Jeff Bezos, Risk-Averse Rebel

Rick Wartzman
Rick Wartzman

In his latest online column for Time magazine, Drucker Institute Executive Director Rick Wartzman explores how creating a culture of continuous innovation has helped Amazon founder Jeff Bezos, who announced last week that he is buying the Washington Post, mitigate risk.

“Go back in time when we started working on Kindle almost seven years ago,” Wartzman quotes Bezos as telling Amazon shareholders in 2011. “There you just have to place a bet.”

“But this is the key: The Kindle wasn’t the only bet that Bezos and his team had placed,” Wartzman writes. “In addition to pushing forward on the e-reader, they were also busy working on cloud-computing services and a host of other innovations related to Internet commerce, which Bezos labeled more ‘incremental’ and yet still called ‘critical.’

“Indeed, Amazon has established a culture in which it is incessantly ‘planting seeds,’ to use Bezos’s words, perfectly comfortable that some will blossom if given sufficient care and feeding (usually over many years), others may sprout but then be ripped out by the roots as it becomes clear that they won’t ever reach full flower, and still others will never even poke out of the ground.”

By engaging in these practices—what Peter Drucker called “systematic entrepreneurship and purposeful innovation”—an organization “ultimately reduces its risk,” Wartzman says.

“The innovators I know are successful to the extent to which they define risks and confine them,” Drucker wrote. “Successful innovators are conservative. They have to be.

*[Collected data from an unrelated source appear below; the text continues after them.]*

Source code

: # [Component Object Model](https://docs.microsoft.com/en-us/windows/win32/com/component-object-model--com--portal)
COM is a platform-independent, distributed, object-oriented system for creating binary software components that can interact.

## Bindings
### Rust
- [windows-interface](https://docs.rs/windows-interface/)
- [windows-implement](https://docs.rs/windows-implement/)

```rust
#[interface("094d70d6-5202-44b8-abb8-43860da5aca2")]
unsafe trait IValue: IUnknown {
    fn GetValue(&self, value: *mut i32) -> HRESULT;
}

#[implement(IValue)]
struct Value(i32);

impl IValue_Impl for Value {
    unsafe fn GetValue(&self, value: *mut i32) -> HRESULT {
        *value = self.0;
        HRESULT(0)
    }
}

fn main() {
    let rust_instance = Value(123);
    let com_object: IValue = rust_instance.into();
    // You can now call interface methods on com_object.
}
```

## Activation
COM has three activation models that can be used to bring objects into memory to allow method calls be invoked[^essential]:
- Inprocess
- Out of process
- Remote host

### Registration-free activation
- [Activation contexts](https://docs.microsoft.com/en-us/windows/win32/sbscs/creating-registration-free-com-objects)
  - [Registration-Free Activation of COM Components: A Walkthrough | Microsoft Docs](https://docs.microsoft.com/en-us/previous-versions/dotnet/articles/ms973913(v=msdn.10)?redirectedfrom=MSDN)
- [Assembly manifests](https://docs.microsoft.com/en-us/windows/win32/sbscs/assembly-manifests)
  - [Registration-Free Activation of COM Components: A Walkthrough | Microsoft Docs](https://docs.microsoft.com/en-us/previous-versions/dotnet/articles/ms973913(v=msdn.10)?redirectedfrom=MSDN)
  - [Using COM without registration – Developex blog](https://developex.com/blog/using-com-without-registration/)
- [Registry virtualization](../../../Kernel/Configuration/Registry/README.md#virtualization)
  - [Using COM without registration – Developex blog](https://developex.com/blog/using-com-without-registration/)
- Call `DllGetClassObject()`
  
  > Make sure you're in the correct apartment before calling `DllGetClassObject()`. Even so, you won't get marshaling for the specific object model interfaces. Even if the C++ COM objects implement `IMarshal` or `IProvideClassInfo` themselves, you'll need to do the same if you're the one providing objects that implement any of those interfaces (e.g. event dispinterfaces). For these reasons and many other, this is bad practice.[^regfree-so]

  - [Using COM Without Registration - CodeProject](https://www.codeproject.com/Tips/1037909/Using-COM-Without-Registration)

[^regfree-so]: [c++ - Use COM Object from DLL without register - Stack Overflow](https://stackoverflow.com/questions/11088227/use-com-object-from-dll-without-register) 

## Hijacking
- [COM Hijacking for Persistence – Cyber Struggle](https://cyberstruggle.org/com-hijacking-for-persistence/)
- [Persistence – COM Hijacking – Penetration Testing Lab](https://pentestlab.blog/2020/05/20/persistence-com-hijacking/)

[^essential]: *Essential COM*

They are not ‘risk-focused’; they are ‘opportunity-focused.’”

“This,” Wartzman says, “describes Bezos perfectly.” “If you place enough of those bets, and if you place them early enough, none of them are ever betting the company,” he explained. “If you invent frequently and are willing to fail, then you never get to that point where you really need to bet the whole company” on any single initiative.